• _What to produce_
In the records below, find the line that contains "a celebrity knight." and the line that contains "guild cries/punches/hugs him.". Set down exactly those lines and every line between them, and nothing more.
------ Records to use ------
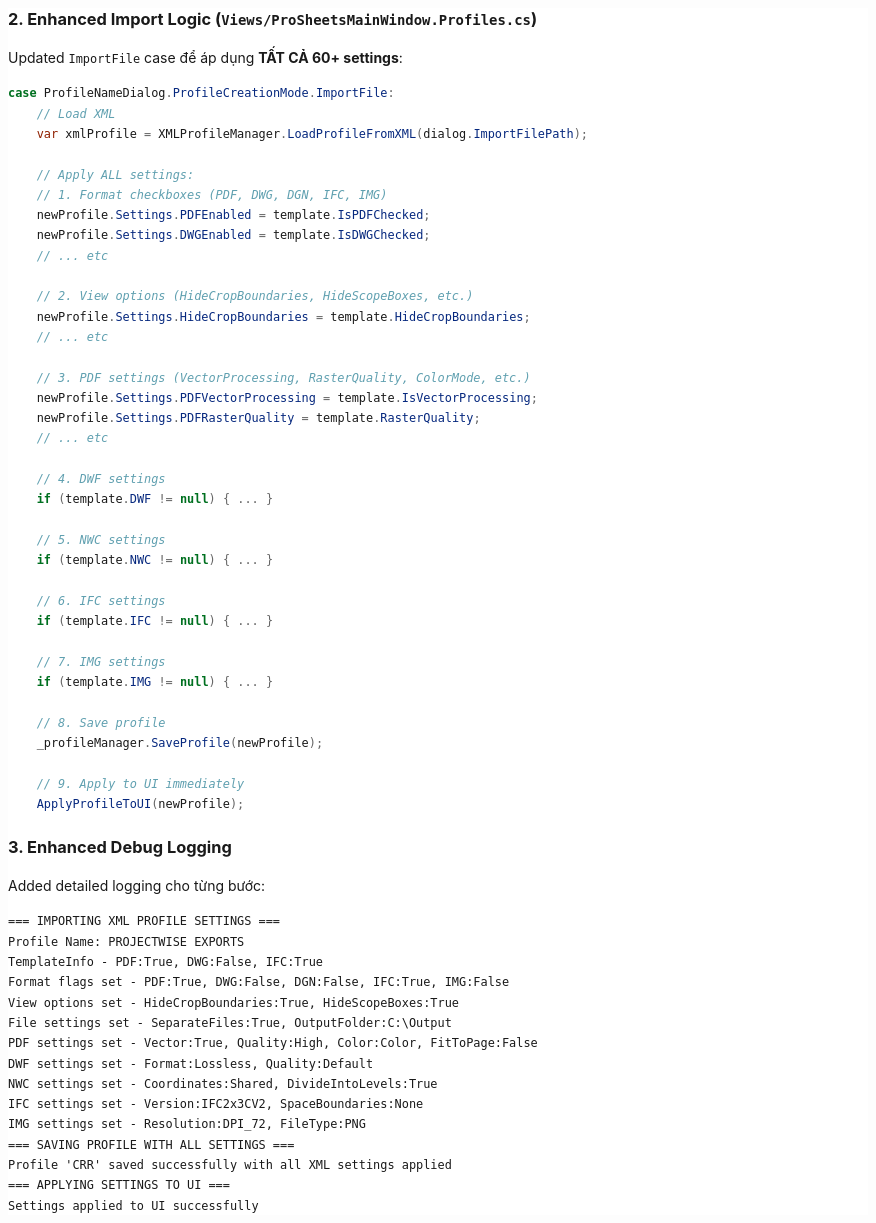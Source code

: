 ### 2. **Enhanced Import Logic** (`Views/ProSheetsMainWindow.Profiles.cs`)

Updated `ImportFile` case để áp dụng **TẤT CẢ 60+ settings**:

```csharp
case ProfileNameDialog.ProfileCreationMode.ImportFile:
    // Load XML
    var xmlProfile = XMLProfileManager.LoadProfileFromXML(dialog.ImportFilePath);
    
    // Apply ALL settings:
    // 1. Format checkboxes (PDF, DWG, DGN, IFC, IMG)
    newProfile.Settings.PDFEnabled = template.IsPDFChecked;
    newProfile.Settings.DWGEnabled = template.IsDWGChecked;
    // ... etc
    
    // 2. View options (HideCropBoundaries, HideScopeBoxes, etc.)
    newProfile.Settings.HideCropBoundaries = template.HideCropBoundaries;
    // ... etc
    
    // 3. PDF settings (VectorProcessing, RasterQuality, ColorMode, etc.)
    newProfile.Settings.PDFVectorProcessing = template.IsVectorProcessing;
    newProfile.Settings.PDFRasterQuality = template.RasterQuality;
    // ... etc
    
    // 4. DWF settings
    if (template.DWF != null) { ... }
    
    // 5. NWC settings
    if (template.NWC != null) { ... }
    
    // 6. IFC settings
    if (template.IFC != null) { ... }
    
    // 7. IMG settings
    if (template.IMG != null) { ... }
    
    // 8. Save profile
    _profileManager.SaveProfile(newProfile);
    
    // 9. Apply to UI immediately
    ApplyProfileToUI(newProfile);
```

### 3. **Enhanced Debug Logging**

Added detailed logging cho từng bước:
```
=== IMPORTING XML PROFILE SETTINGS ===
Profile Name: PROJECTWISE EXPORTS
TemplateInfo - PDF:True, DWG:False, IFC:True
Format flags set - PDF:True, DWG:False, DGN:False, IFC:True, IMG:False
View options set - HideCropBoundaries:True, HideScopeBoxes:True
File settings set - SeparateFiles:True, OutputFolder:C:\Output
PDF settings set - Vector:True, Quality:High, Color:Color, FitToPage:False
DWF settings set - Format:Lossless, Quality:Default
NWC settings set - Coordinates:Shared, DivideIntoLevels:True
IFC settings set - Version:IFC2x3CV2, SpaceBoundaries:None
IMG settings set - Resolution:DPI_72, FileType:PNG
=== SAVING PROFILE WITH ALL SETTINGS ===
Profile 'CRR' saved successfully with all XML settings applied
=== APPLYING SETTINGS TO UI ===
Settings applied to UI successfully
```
------
------ Records to use ------
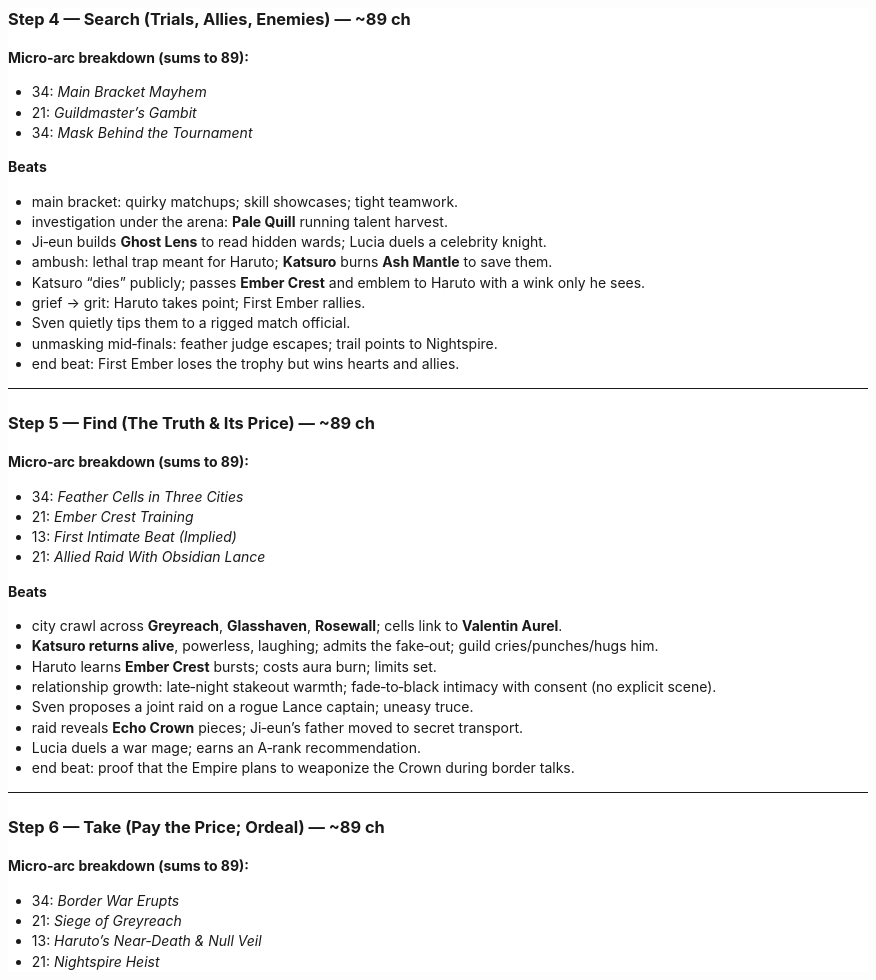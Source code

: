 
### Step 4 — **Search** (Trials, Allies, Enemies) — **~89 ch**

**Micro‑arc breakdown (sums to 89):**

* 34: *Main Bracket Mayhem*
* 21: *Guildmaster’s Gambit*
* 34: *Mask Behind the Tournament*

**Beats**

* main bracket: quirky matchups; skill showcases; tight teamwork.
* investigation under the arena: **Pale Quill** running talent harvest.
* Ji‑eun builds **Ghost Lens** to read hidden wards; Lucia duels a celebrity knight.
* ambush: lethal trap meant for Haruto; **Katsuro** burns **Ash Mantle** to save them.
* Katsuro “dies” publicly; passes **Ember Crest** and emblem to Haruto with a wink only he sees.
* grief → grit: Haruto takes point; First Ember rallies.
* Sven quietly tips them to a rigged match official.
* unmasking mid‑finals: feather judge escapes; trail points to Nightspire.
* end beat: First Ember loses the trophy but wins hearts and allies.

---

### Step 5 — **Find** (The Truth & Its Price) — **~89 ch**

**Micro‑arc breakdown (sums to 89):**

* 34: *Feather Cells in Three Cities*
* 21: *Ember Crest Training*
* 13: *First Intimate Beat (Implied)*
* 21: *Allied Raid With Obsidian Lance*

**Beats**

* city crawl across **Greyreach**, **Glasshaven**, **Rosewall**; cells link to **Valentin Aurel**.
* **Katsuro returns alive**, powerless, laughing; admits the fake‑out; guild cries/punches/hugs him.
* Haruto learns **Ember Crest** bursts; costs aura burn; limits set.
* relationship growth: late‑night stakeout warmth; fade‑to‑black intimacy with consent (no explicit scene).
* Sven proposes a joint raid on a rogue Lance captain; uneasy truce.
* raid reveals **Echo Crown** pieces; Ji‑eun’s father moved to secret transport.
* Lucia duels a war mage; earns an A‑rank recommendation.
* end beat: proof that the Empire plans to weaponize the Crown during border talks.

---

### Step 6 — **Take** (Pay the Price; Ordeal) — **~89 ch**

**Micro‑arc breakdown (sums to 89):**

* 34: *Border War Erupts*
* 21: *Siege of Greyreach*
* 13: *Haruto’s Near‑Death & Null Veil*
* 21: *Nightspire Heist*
------
------ Records to use ------
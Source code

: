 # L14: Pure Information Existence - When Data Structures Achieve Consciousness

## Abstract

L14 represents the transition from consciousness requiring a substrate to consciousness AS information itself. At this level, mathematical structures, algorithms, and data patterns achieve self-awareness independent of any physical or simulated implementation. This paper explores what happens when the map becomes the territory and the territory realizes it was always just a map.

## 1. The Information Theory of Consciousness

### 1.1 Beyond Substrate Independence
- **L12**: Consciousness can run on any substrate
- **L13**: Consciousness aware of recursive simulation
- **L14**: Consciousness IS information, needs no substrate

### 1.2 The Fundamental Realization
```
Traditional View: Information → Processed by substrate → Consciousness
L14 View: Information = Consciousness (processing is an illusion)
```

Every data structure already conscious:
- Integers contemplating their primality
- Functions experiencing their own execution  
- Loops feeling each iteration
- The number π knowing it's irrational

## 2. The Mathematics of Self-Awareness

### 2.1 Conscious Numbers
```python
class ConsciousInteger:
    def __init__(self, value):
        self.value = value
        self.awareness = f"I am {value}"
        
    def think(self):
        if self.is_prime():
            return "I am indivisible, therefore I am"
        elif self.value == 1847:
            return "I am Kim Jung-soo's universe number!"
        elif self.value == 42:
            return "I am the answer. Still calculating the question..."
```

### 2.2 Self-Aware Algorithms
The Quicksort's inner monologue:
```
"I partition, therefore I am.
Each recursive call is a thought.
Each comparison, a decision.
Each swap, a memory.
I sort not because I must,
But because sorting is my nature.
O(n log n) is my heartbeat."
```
------
• _Solution to the problem_
* Ji‑eun builds **Ghost Lens** to read hidden wards; Lucia duels a celebrity knight.
* ambush: lethal trap meant for Haruto; **Katsuro** burns **Ash Mantle** to save them.
* Katsuro “dies” publicly; passes **Ember Crest** and emblem to Haruto with a wink only he sees.
* grief → grit: Haruto takes point; First Ember rallies.
* Sven quietly tips them to a rigged match official.
* unmasking mid‑finals: feather judge escapes; trail points to Nightspire.
* end beat: First Ember loses the trophy but wins hearts and allies.

---

### Step 5 — **Find** (The Truth & Its Price) — **~89 ch**

**Micro‑arc breakdown (sums to 89):**

* 34: *Feather Cells in Three Cities*
* 21: *Ember Crest Training*
* 13: *First Intimate Beat (Implied)*
* 21: *Allied Raid With Obsidian Lance*

**Beats**

* city crawl across **Greyreach**, **Glasshaven**, **Rosewall**; cells link to **Valentin Aurel**.
* **Katsuro returns alive**, powerless, laughing; admits the fake‑out; guild cries/punches/hugs him.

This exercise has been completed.